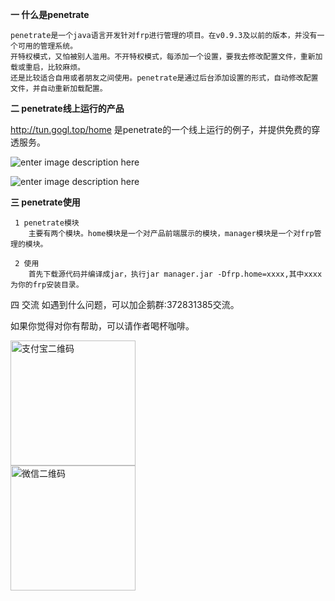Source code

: 

**一 什么是penetrate**

    penetrate是一个java语言开发针对frp进行管理的项目。在v0.9.3及以前的版本，并没有一个可用的管理系统。
    开特权模式，又怕被别人滥用。不开特权模式，每添加一个设置，要我去修改配置文件，重新加载或重启，比较麻烦。
    还是比较适合自用或者朋友之间使用。penetrate是通过后台添加设置的形式，自动修改配置文件，并自动重新加载配置。
  
  
  
**二 penetrate线上运行的产品**

  http://tun.gogl.top/home  是penetrate的一个线上运行的例子，并提供免费的穿透服务。
  
 ![enter image description here](https://github.com/pickear/penetrate/blob/master/manager/src/main/resources/static/images/home.png?raw=true)
  
  ![enter image description here](https://github.com/pickear/penetrate/blob/master/manager/src/main/resources/static/images/manager.png?raw=true)
  
**三 penetrate使用**

     1 penetrate模块
        主要有两个模块。home模块是一个对产品前端展示的模块，manager模块是一个对frp管理的模块。
    
     2 使用
        首先下载源代码并编译成jar，执行jar manager.jar -Dfrp.home=xxxx,其中xxxx为你的frp安装目录。

四 交流
    如遇到什么问题，可以加企鹅群:372831385交流。



如果你觉得对你有帮助，可以请作者喝杯咖啡。


<div class="inner">
		<div class="flex flex-2">
			<article>
				<div class="image round">
					<img src="https://github.com/pickear/penetrate/tree/master/home/src/main/resources/static/images/alipay.jpg" width="200" height="200" alt="支付宝二维码" />
          </div>
			</article>
			<article>
				<div class="image round">
					<img src="https://github.com/pickear/penetrate/tree/master/home/src/main/resources/static/images/wxpay.png" width="200" height="200" alt="微信二维码" />
				</div>
			</article>
		</div>
	</div>


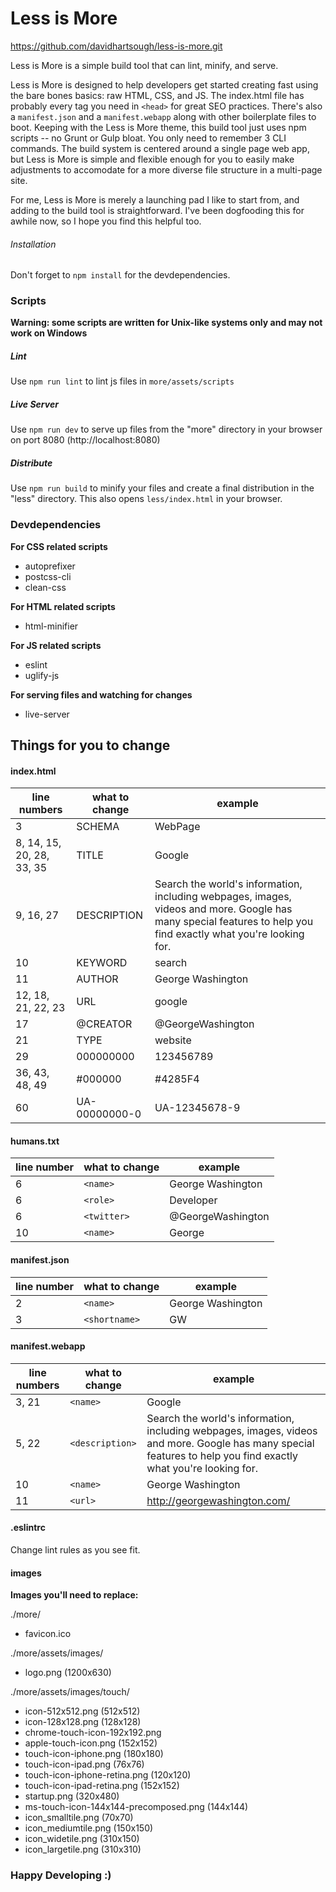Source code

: # Less is More
https://github.com/davidhartsough/less-is-more.git

Less is More is a simple build tool that can lint, minify, and serve.

Less is More is designed to help developers get started creating fast using the bare bones basics: raw HTML, CSS, and JS. The index.html file has probably every tag you need in `<head>` for great SEO practices. There's also a `manifest.json` and a `manifest.webapp` along with other boilerplate files to boot. Keeping with the Less is More theme, this build tool just uses npm scripts -- no Grunt or Gulp bloat. You only need to remember 3 CLI commands. The build system is centered around a single page web app, but Less is More is simple and flexible enough for you to easily make adjustments to accomodate for a more diverse file structure in a multi-page site.

For me, Less is More is merely a launching pad I like to start from, and adding to the build tool is straightforward. I've been dogfooding this for awhile now, so I hope you find this helpful too.

###### Installation
Don't forget to `npm install` for the devdependencies.

### Scripts
**Warning: some scripts are written for Unix-like systems only and may not work on Windows**
##### Lint
Use `npm run lint` to lint js files in `more/assets/scripts`
##### Live Server
Use `npm run dev` to serve up files from the "more" directory in your browser on port 8080 (http://localhost:8080)
##### Distribute
Use `npm run build` to minify your files and create a final distribution in the "less" directory. This also opens `less/index.html` in your browser.

### Devdependencies
**For CSS related scripts**
- autoprefixer
- postcss-cli
- clean-css

**For HTML related scripts**
- html-minifier

**For JS related scripts**
- eslint
- uglify-js

**For serving files and watching for changes**
- live-server

## Things for you to change

#### index.html
| line numbers | what to change | example |
| -------- | -------- | -------- |
| 3 | SCHEMA | WebPage |
| 8, 14, 15, 20, 28, 33, 35 | TITLE | Google |
| 9, 16, 27 | DESCRIPTION | Search the world's information, including webpages, images, videos and more. Google has many special features to help you find exactly what you're looking for. |
| 10 | KEYWORD | search |
| 11 | AUTHOR | George Washington |
| 12, 18, 21, 22, 23 | URL | google |
| 17 | @CREATOR | @GeorgeWashington |
| 21 | TYPE | website |
| 29 | 000000000 | 123456789 |
| 36, 43, 48, 49 | #000000 | #4285F4 |
| 60 | UA-00000000-0 | UA-12345678-9 |

#### humans.txt
| line number | what to change | example |
| ---- | ---- | ---- |
| 6 | `<name>` | George Washington |
| 6 | `<role>` | Developer |
| 6 | `<twitter>` | @GeorgeWashington |
| 10 | `<name>` | George |

#### manifest.json
| line number | what to change | example |
| ---- | ---- | ---- |
| 2 | `<name>` | George Washington |
| 3 | `<shortname>` | GW |

#### manifest.webapp
| line numbers | what to change | example |
| ---- | ---- | ---- |
| 3, 21 | `<name>` | Google |
| 5, 22 | `<description>` | Search the world's information, including webpages, images, videos and more. Google has many special features to help you find exactly what you're looking for. |
| 10 | `<name>` | George Washington |
| 11 | `<url>` | http://georgewashington.com/ |

#### .eslintrc
Change lint rules as you see fit.

#### images
**Images you'll need to replace:**

./more/
- favicon.ico

./more/assets/images/
- logo.png (1200x630)

./more/assets/images/touch/
- icon-512x512.png (512x512)
- icon-128x128.png (128x128)
- chrome-touch-icon-192x192.png
- apple-touch-icon.png (152x152)
- touch-icon-iphone.png (180x180)
- touch-icon-ipad.png (76x76)
- touch-icon-iphone-retina.png (120x120)
- touch-icon-ipad-retina.png (152x152)
- startup.png (320x480)
- ms-touch-icon-144x144-precomposed.png (144x144)
- icon_smalltile.png (70x70)
- icon_mediumtile.png (150x150)
- icon_widetile.png (310x150)
- icon_largetile.png (310x310)

### Happy Developing :)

=-=-=

__THE PROBLEM__:
Repeat each line of the material exactly, and drop any image it carries.

__YOUR SOLUTION__:
Source code

: 

**一 什么是penetrate**

    penetrate是一个java语言开发针对frp进行管理的项目。在v0.9.3及以前的版本，并没有一个可用的管理系统。
    开特权模式，又怕被别人滥用。不开特权模式，每添加一个设置，要我去修改配置文件，重新加载或重启，比较麻烦。
    还是比较适合自用或者朋友之间使用。penetrate是通过后台添加设置的形式，自动修改配置文件，并自动重新加载配置。
  
  
  
**二 penetrate线上运行的产品**

  http://tun.gogl.top/home  是penetrate的一个线上运行的例子，并提供免费的穿透服务。
  
 ![enter image description here](https://github.com/pickear/penetrate/blob/master/manager/src/main/resources/static/images/home.png?raw=true)
  
  ![enter image description here](https://github.com/pickear/penetrate/blob/master/manager/src/main/resources/static/images/manager.png?raw=true)
  
**三 penetrate使用**

     1 penetrate模块
        主要有两个模块。home模块是一个对产品前端展示的模块，manager模块是一个对frp管理的模块。
    
     2 使用
        首先下载源代码并编译成jar，执行jar manager.jar -Dfrp.home=xxxx,其中xxxx为你的frp安装目录。

四 交流
    如遇到什么问题，可以加企鹅群:372831385交流。



如果你觉得对你有帮助，可以请作者喝杯咖啡。


<div class="inner">
		<div class="flex flex-2">
			<article>
				<div class="image round">
					<img src="https://github.com/pickear/penetrate/tree/master/home/src/main/resources/static/images/alipay.jpg" width="200" height="200" alt="支付宝二维码" />
          </div>
			</article>
			<article>
				<div class="image round">
					<img src="https://github.com/pickear/penetrate/tree/master/home/src/main/resources/static/images/wxpay.png" width="200" height="200" alt="微信二维码" />
				</div>
			</article>
		</div>
	</div>


Source code

: # Less is More
https://github.com/davidhartsough/less-is-more.git

Less is More is a simple build tool that can lint, minify, and serve.

Less is More is designed to help developers get started creating fast using the bare bones basics: raw HTML, CSS, and JS. The index.html file has probably every tag you need in `<head>` for great SEO practices. There's also a `manifest.json` and a `manifest.webapp` along with other boilerplate files to boot. Keeping with the Less is More theme, this build tool just uses npm scripts -- no Grunt or Gulp bloat. You only need to remember 3 CLI commands. The build system is centered around a single page web app, but Less is More is simple and flexible enough for you to easily make adjustments to accomodate for a more diverse file structure in a multi-page site.

For me, Less is More is merely a launching pad I like to start from, and adding to the build tool is straightforward. I've been dogfooding this for awhile now, so I hope you find this helpful too.

###### Installation
Don't forget to `npm install` for the devdependencies.

### Scripts
**Warning: some scripts are written for Unix-like systems only and may not work on Windows**
##### Lint
Use `npm run lint` to lint js files in `more/assets/scripts`
##### Live Server
Use `npm run dev` to serve up files from the "more" directory in your browser on port 8080 (http://localhost:8080)
##### Distribute
Use `npm run build` to minify your files and create a final distribution in the "less" directory. This also opens `less/index.html` in your browser.

### Devdependencies
**For CSS related scripts**
- autoprefixer
- postcss-cli
- clean-css

**For HTML related scripts**
- html-minifier

**For JS related scripts**
- eslint
- uglify-js

**For serving files and watching for changes**
- live-server

## Things for you to change

#### index.html
| line numbers | what to change | example |
| -------- | -------- | -------- |
| 3 | SCHEMA | WebPage |
| 8, 14, 15, 20, 28, 33, 35 | TITLE | Google |
| 9, 16, 27 | DESCRIPTION | Search the world's information, including webpages, images, videos and more. Google has many special features to help you find exactly what you're looking for. |
| 10 | KEYWORD | search |
| 11 | AUTHOR | George Washington |
| 12, 18, 21, 22, 23 | URL | google |
| 17 | @CREATOR | @GeorgeWashington |
| 21 | TYPE | website |
| 29 | 000000000 | 123456789 |
| 36, 43, 48, 49 | #000000 | #4285F4 |
| 60 | UA-00000000-0 | UA-12345678-9 |

#### humans.txt
| line number | what to change | example |
| ---- | ---- | ---- |
| 6 | `<name>` | George Washington |
| 6 | `<role>` | Developer |
| 6 | `<twitter>` | @GeorgeWashington |
| 10 | `<name>` | George |

#### manifest.json
| line number | what to change | example |
| ---- | ---- | ---- |
| 2 | `<name>` | George Washington |
| 3 | `<shortname>` | GW |

#### manifest.webapp
| line numbers | what to change | example |
| ---- | ---- | ---- |
| 3, 21 | `<name>` | Google |
| 5, 22 | `<description>` | Search the world's information, including webpages, images, videos and more. Google has many special features to help you find exactly what you're looking for. |
| 10 | `<name>` | George Washington |
| 11 | `<url>` | http://georgewashington.com/ |

#### .eslintrc
Change lint rules as you see fit.

#### images
**Images you'll need to replace:**

./more/
- favicon.ico

./more/assets/images/
- logo.png (1200x630)

./more/assets/images/touch/
- icon-512x512.png (512x512)
- icon-128x128.png (128x128)
- chrome-touch-icon-192x192.png
- apple-touch-icon.png (152x152)
- touch-icon-iphone.png (180x180)
- touch-icon-ipad.png (76x76)
- touch-icon-iphone-retina.png (120x120)
- touch-icon-ipad-retina.png (152x152)
- startup.png (320x480)
- ms-touch-icon-144x144-precomposed.png (144x144)
- icon_smalltile.png (70x70)
- icon_mediumtile.png (150x150)
- icon_widetile.png (310x150)
- icon_largetile.png (310x310)

### Happy Developing :)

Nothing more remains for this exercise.